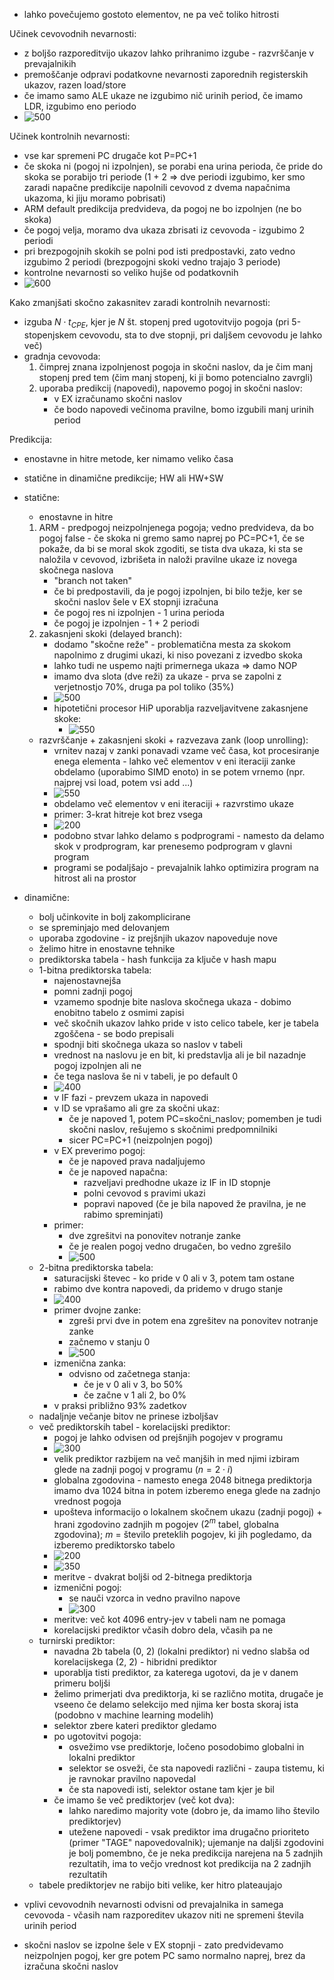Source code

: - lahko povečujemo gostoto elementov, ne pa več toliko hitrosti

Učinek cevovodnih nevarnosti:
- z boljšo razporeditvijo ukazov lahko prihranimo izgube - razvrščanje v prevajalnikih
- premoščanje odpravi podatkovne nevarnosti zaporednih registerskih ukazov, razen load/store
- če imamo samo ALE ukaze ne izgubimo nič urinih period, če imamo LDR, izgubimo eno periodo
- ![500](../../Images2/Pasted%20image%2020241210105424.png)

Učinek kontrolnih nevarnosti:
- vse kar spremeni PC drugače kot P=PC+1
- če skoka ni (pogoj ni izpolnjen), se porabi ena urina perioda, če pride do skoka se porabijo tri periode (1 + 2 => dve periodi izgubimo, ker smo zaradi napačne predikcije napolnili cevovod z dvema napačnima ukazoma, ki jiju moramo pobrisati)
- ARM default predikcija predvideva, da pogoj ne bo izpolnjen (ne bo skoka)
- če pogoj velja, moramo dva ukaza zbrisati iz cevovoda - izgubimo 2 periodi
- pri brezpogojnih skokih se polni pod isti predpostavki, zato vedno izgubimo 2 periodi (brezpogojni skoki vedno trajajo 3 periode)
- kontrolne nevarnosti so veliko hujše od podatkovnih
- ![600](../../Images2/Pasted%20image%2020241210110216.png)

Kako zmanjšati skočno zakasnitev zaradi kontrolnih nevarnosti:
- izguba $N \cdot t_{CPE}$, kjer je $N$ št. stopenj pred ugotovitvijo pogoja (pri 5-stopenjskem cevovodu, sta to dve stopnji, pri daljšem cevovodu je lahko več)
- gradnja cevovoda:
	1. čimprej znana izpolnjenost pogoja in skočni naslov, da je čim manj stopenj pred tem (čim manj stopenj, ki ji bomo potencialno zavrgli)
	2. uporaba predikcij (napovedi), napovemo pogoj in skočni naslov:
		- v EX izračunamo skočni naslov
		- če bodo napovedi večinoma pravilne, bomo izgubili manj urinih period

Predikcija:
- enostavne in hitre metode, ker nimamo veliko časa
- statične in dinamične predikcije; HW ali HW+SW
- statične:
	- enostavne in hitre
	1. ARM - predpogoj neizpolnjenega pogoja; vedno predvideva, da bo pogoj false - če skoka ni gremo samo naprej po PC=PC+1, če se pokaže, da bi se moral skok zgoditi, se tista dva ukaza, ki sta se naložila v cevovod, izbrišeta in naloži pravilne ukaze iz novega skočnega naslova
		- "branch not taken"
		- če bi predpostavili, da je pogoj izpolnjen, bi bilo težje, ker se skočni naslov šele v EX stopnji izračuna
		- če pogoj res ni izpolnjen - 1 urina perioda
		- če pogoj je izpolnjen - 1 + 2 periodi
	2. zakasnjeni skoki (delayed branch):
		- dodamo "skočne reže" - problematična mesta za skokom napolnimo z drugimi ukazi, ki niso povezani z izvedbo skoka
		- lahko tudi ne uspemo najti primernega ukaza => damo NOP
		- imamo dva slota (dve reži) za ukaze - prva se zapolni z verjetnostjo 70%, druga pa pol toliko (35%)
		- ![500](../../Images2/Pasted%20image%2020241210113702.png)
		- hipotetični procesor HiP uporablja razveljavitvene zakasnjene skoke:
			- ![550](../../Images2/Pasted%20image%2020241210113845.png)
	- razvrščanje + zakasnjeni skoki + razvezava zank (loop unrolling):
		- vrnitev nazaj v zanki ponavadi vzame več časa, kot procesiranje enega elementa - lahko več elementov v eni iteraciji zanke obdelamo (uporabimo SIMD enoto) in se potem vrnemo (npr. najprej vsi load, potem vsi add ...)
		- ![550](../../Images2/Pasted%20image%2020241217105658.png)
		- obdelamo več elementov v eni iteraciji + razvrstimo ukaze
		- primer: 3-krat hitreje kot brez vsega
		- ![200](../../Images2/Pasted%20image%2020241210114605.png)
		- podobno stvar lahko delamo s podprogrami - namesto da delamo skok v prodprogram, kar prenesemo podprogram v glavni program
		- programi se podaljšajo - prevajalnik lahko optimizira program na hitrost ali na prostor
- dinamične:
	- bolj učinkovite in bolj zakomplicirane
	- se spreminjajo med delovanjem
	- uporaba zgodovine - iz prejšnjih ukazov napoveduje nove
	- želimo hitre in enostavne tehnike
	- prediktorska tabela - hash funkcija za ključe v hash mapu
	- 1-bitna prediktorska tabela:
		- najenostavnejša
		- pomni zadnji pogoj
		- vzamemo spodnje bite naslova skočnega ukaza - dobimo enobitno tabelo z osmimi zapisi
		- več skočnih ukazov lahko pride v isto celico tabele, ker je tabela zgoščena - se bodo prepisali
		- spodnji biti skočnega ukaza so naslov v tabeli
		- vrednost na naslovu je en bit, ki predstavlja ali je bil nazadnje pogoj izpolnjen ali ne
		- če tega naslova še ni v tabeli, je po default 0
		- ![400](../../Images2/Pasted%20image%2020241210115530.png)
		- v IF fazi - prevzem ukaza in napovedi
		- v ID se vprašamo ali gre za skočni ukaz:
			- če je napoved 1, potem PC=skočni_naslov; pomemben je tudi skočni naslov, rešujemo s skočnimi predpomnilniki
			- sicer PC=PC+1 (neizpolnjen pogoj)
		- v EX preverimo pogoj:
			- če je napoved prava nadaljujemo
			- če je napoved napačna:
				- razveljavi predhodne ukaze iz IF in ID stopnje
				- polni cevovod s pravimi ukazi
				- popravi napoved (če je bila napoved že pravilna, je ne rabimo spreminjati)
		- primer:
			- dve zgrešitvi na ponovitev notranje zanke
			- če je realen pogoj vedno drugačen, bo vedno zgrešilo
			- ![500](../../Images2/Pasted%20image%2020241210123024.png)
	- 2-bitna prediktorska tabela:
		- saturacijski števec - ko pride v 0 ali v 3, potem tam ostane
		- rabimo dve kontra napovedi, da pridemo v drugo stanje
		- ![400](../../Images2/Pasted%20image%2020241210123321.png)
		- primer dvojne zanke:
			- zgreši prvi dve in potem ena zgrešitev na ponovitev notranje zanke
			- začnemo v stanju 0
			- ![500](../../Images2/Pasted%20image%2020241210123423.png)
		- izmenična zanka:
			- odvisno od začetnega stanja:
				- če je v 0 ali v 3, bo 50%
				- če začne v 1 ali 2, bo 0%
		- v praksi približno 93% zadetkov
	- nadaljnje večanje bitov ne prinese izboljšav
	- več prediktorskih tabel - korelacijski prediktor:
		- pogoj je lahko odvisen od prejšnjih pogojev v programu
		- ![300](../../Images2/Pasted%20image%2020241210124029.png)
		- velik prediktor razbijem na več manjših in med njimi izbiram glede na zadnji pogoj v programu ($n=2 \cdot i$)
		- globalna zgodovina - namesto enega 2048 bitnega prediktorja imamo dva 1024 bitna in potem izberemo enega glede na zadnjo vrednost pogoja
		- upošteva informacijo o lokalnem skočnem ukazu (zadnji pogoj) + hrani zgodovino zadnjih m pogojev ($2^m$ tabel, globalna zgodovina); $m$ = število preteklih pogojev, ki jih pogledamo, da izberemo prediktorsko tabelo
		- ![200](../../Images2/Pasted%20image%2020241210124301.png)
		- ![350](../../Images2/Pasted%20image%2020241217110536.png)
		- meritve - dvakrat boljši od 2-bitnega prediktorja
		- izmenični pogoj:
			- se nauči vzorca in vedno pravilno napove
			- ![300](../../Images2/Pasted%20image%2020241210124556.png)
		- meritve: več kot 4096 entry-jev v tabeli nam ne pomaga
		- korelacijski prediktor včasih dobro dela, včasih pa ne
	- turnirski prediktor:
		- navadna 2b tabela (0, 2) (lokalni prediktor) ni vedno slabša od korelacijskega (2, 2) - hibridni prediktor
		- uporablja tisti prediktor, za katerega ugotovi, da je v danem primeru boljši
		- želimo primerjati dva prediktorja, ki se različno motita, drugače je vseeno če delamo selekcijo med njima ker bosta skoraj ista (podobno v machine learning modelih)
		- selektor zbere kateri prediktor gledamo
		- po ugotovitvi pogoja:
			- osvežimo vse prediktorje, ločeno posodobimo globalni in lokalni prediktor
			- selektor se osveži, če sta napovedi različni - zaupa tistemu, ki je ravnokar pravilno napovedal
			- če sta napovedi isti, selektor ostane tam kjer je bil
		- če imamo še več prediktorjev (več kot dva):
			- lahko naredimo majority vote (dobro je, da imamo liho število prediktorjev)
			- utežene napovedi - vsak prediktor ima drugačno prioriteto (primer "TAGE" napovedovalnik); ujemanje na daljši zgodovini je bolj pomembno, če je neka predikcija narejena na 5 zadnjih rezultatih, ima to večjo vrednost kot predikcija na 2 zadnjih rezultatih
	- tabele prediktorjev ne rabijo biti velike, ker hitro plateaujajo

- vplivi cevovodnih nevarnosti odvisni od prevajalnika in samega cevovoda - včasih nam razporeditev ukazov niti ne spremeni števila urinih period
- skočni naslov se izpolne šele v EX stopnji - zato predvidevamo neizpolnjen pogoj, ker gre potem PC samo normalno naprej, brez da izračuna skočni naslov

^^^^

### EXERCISE AIM
Of the lines above, output exactly those from the line bearing "- podobno stvar" through the line bearing "- vzamemo spodnje", inclusive.

### ANSWER FOR THE TASK
		- podobno stvar lahko delamo s podprogrami - namesto da delamo skok v prodprogram, kar prenesemo podprogram v glavni program
		- programi se podaljšajo - prevajalnik lahko optimizira program na hitrost ali na prostor
- dinamične:
	- bolj učinkovite in bolj zakomplicirane
	- se spreminjajo med delovanjem
	- uporaba zgodovine - iz prejšnjih ukazov napoveduje nove
	- želimo hitre in enostavne tehnike
	- prediktorska tabela - hash funkcija za ključe v hash mapu
	- 1-bitna prediktorska tabela:
		- najenostavnejša
		- pomni zadnji pogoj
		- vzamemo spodnje bite naslova skočnega ukaza - dobimo enobitno tabelo z osmimi zapisi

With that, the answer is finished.